Underlying net profit fell 19 percent on-year in the quarter ended 30 June to S$733 million on weaker results from Airtel and Telkomsel, reduced economic interest in NetLink NBN Trust, an increase in withholding taxes from higher dividends and adverse currency movements, it said.
Operating revenue fell 0.5 percent on-year in the quarter ended 30 June to S$4.134 billion, although it would have risen 2 percent in constant currency terms, Singtel said.
“This quarter’s results reflect the resilience of our core business against intense competition and increasing business headwinds. The group continued to record data growth and Optus made gains in both the consumer and enterprise markets, bolstered by our quality networks, differentiated content and comprehensive ICT capabilities,” Chua Sock Koong, Singtel group CEO, said in the statement. “Our overall focus on digitalisation and automation has also improved customer engagement and delivered productivity gains and cost savings,” she added.
Optus reported operating revenue rose 5.7 percent on-year in the fiscal first quarter to A$2.178 billion, driven by customer growth following investment in networks, technology and content. Optus also benefited from football as part of its content strategy, extending its exclusive Australian rights to Premier League for another three seasons to 2022 and obtaining exclusive rights to a range of European International foot ball through 2022, it said.
Optus net profit for the quarter fell 3.5 percent on-year to A$154 million, it said.

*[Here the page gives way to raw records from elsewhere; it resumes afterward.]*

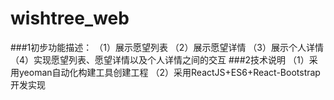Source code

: # wishtree_web

###1初步功能描述：
（1）展示愿望列表
（2）展示愿望详情
（3）展示个人详情
（4）实现愿望列表、愿望详情以及个人详情之间的交互
###2技术说明
（1）采用yeoman自动化构建工具创建工程
（2）采用ReactJS+ES6+React-Bootstrap开发实现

In Singapore, mobile service revenue fell 4 percent amid an ongoing voice to data substitution and an increased mix of SIM-only plans, partially offset by “robust” data growth from the take-up of data add-on and data-roaming plans, Singtel said.
Singapore also saw the take-up of higher-tier broadband plans and value-added services, as well as S$15 million in revenue from the 2018 FIFA World Cup, it said.
Post-paid ARPU, or average revenue per user, fell 5 percent on-year to S$46, while prepaid ARPU was stable at S$19 as higher data usage offset the voice decline, Singtel said.
Airtel and Telkomsel
Regional associates reported a 42 percent on-year decline in profit before tax excluding exceptional items to S$391 million amid a lower contribution from Airtel and Telkomsel, Singtel said.
But at Airtel, it posted a loss before tax of S$63 million as Indian mobile revenue declined on-year, offset by continued strong revenue growth in Africa, Singtel said.
Telkomsel reported a 38 percent decline in profit before tax to S$237 million in the quarter amid price competition and mandatory registration of pre-paid SIM cards, it said.
“While competition remains keen in Indonesia and particularly India, both Telkomsel and Airtel have nonetheless gained market share. We have started to see revenue stabilise on a sequential quarter basis for India,” Chua said.
AIS profit before tax for the quarter rose 14 percent on-year to S$94 million on robust earnings growth on revenue improvement and cost management, it said.
There was no interim dividend declared, unchanged from the year-earlier period.